She watched it closely as the waves crashed on the shore. I took off her shoes and socks, which made her nervous, the sand was chilly but not too bad, not for the baby who loves being outside, even in the frigid cold. She walked toward the waves, she was so curious, watching the waves roll through the surface moving her way. As soon as the water touched her toes she lost it! She couldn't even look at the water for about 30 minutes after that. She wanted nothing more to do with the water for the rest of the visit.
I know this will pass as she grows and develops an understanding of the powerful water source. I know she felt its energy and realized it was alive and moving on its own, unlike any water she has witnessed before. I never would have guessed this outcome.
She was however, very interested in the sand though. Picking it up and watching it slowly pour out of her hand all over her clothes. She would watch it pile up on her legs, then brush it off. She loved pushing her hands into the grains of sand and watch them disappear and then reappear when she lifted them out. Her own version of peek-a-boo. It was fascinating to see her explore with sand. I'm so happy to witness these moments of discovery.
We took her to the beach, all bundled up in a down coat and a hat. The wind was blowing gently and the birds were enjoying the goodies they found on the shore. Mazi stayed close to her Dad and I. Trying to chase the birds she would fall and as soon as she hit the sand, her arms would lift. Not wanting to touch the grainy new earth she discovered. Sometimes, I feel like Mazi gets bothered when her hands are dirty. She loves washing her hands and she always tells us when her hands are gooey. So funny from a girl who loves dirt. Looking for sea shells wasn't too exciting to her, she lost interest quickly and focused more on chasing the birds, they brought much more fun.
I simply enjoyed listening to the wind try and tell me how this new year should feel. Being around my beautiful partner and my adorable child was enough for me. Just walking on the beach brought a bit more clarity. I still don't know what I'm doing but I did come up with some New Year resolutions that I believe I can handle.
1.practice yoga everyday-even if it's just the MDR (minimum daily requirement) or some floor meditation I will get it in everyday!!! My practice deserves this and I know it will help my soul.
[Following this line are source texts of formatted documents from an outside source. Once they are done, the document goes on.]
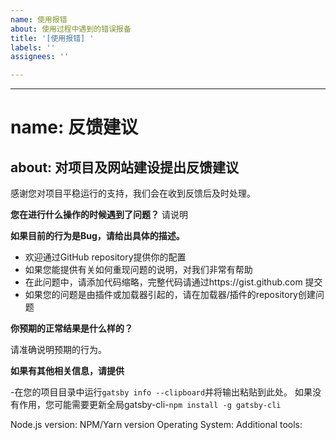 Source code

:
 ```yaml
---
name: 使用报错
about: 使用过程中遇到的错误报备
title: '[使用报错] '
labels: ''
assignees: ''

---
```


---
# name: 反馈建议
about: 对项目及网站建设提出反馈建议
---

感谢您对项目平稳运行的支持，我们会在收到反馈后及时处理。


**您在进行什么操作的时候遇到了问题？**
请说明

**如果目前的行为是Bug，请给出具体的描述。**


- 欢迎通过GitHub repository提供你的配置
- 如果您能提供有关如何重现问题的说明，对我们非常有帮助
- 在此问题中，请添加代码缩略，完整代码请通过https://gist.github.com 提交
- 如果您的问题是由插件或加载器引起的，请在加载器/插件的repository创建问题

**你预期的正常结果是什么样的？**

请准确说明预期的行为。

**如果有其他相关信息，请提供**

-在您的项目目录中运行`gatsby info --clipboard`并将输出粘贴到此处。
如果没有作用，您可能需要更新全局gatsby-cli-`npm install -g gatsby-cli`

Node.js version:
NPM/Yarn version
Operating System:
Additional tools:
2.love more-everything, especially myself. I know this makes life better.
3.desire less-my heart is full of desires, so many that I think it creates so much hardship in my mind. I truly have the best parts of life and the rest is just tasty because it dangles in my face everyday but if I can overcome my list of desires I feel like I can find so much more contentment for my place in this life. It's a good place but I often feel a lack. A lack of family, friends, community, my own home, lack of myself, time blah blah blah. This is silly. I have everything i truly need. I need to start thinking that I am just on a vacation from ME, so I can be fully present for MY family. Whom I will practice loving even more this year.
The week was very awakening on many levels. I didn't spend the passing year with my Mr. Peek or my family but I learned to love another one.
I was staring at the face of my sleeping angel as the year turned.
I am still alive and I am still growing and learning so much. The Earth is a magical place and speaks so clearly if we can just listen more. One of the days while I was walking the beach with Mazi, the ocean was perfectly still, no waves, no breeze, silence. It was quiet and I know I was paying attention to the message. The Earth, in all the chaos that is reaping on her surface and in her skies, is still at peace, at peace with what is going on around her, positive, negative, no matter what she is at peace and can find stillness. I too can follow the example presented to me from the Divine. Stillness and peace will flood my heart too.